La juxtaposition de ces deux descriptions nous amène à identifier de façon simplifiée 3 phases avant le pic de contrainte :

- phase I : serrage et compression élastique linéaire. A très faibles contraintes, la roche commence par fermer ses ouvertures préexistantes puis continue à se contracter tant que la pression de fluide dans les pores reste inférieure à la contrainte exercée. Le fluide peut être de l’air ou de l’eau selon que l’échantillon est sec ou non. Cette phase correspond aux phases 1 et 2 dans la description d’Haïed et avant les points A et E pour Zhao.

- phase II : initiation et propagation régulière de la fissuration.
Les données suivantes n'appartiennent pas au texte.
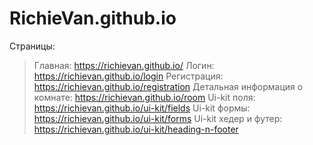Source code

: # RichieVan.github.io
Страницы:
>Главная: https://richievan.github.io/
>Логин: https://richievan.github.io/login
>Регистрация: https://richievan.github.io/registration
>Детальная информация о комнате: https://richievan.github.io/room
>Ui-kit поля: https://richievan.github.io/ui-kit/fields
>Ui-kit формы: https://richievan.github.io/ui-kit/forms
>Ui-kit хедер и футер: https://richievan.github.io/ui-kit/heading-n-footer
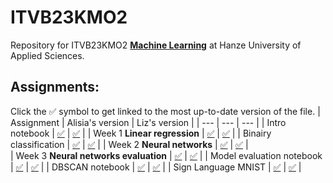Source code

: # ITVB23KMO2

Repository for ITVB23KMO2 **[Machine Learning](https://github.com/hanze-hbo-ict/Machine-Learning)** at Hanze University of Applied Sciences.

## Assignments:
Click the ✅ symbol to get linked to the most up-to-date version of the file.
| Assignment | Alisia's version | Liz's version |
| --- | --- | --- |
| Intro notebook | [✅](https://github.com/liz-cpu/ITVB23KMO2/blob/alisia/Deel%201/intro%20notebook%20en%20sklearn.ipynb) | [✅](https://github.com/liz-cpu/ITVB23KMO2/blob/Liz/Deel%201/intro%20notebook.ipynb) |
| Week 1 **Linear regression** | [✅](https://github.com/liz-cpu/ITVB23KMO2/blob/alisia/Deel%201/Week%201/uitwerkingen.py) | [✅](https://github.com/liz-cpu/ITVB23KMO2/blob/Liz/Deel%201/Week%201/uitwerkingen.py) |
| Binairy classification | [✅](https://github.com/liz-cpu/ITVB23KMO2/blob/alisia/Deel%202/Week%202/binaire%20classificatie.ipynb) | [✅](https://github.com/liz-cpu/ITVB23KMO2/blob/Liz/Deel%202/binaire%20classificatie.ipynb) |
| Week 2 **Neural networks** | [✅](https://github.com/liz-cpu/ITVB23KMO2/blob/alisia/Deel%202/Week%202/uitwerkingen.py) | [✅](https://github.com/liz-cpu/ITVB23KMO2/blob/Liz/Deel%202/Week%202/uitwerkingen.py) |	
| Week 3 **Neural networks evaluation** | [✅](https://github.com/liz-cpu/ITVB23KMO2/blob/alisia/Deel%203/uitwerkingen.py) | [✅](https://github.com/liz-cpu/ITVB23KMO2/blob/Liz/Deel%203/Week%203/uitwerkingen.py) |
| Model evaluation notebook | [✅](https://github.com/liz-cpu/ITVB23KMO2/blob/alisia/Deel%203/Opdracht%20model-evaluatie.ipynb) | [✅](https://github.com/liz-cpu/ITVB23KMO2/blob/Liz/Deel%203/Opdracht%20model-evaluatie.ipynb) |
| DBSCAN notebook | [✅](https://github.com/liz-cpu/ITVB23KMO2/blob/alisia/Deel%203/Opdracht%20DBSCAN.ipynb) | [✅](https://github.com/liz-cpu/ITVB23KMO2/blob/Liz/Deel%203/Opdracht%20DBSCAN.ipynb) |
| Sign Language MNIST | [✅](Eindopdracht/sign_language.ipynb) | [✅](Eindopdracht/sign_language.ipynb) |
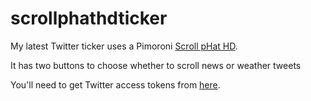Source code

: # scrollphathdticker
My latest Twitter ticker uses a Pimoroni <a href="https://shop.pimoroni.com/products/scroll-phat-hd">Scroll pHat HD</a>.

It has two buttons to choose whether to scroll news or weather tweets

You'll need to get Twitter access tokens from <a href="http://apps.twitter.com">here</a>.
Une fois les fissures créées, on observe une dilatance relative : le matériau continue à se contracter à l’échelle macroscopique mais de moins en moins au fur et à mesure de la propagation des fissures. Ce phénomène se poursuit jusqu’à atteindre un pic de déformation volumique contractante qui précède le pic de contrainte (sous condition de contrainte de confinement pas trop élevée). Cette phase correspond aux phases 3, 4 et 5 dans la description d’Haïed, et entre les points A et B (E et F) pour Zhao.

- phase III : propagation instable de la fissuration et dilatance. Les fissures se propagent de plus en plus, se relient entre elles, et commencent à s’ouvrir : une dilatance absolue apparaît, le volume du matériau augmente. Ce phénomène va s’amplifiant jusqu’à atteindre le pic de contrainte.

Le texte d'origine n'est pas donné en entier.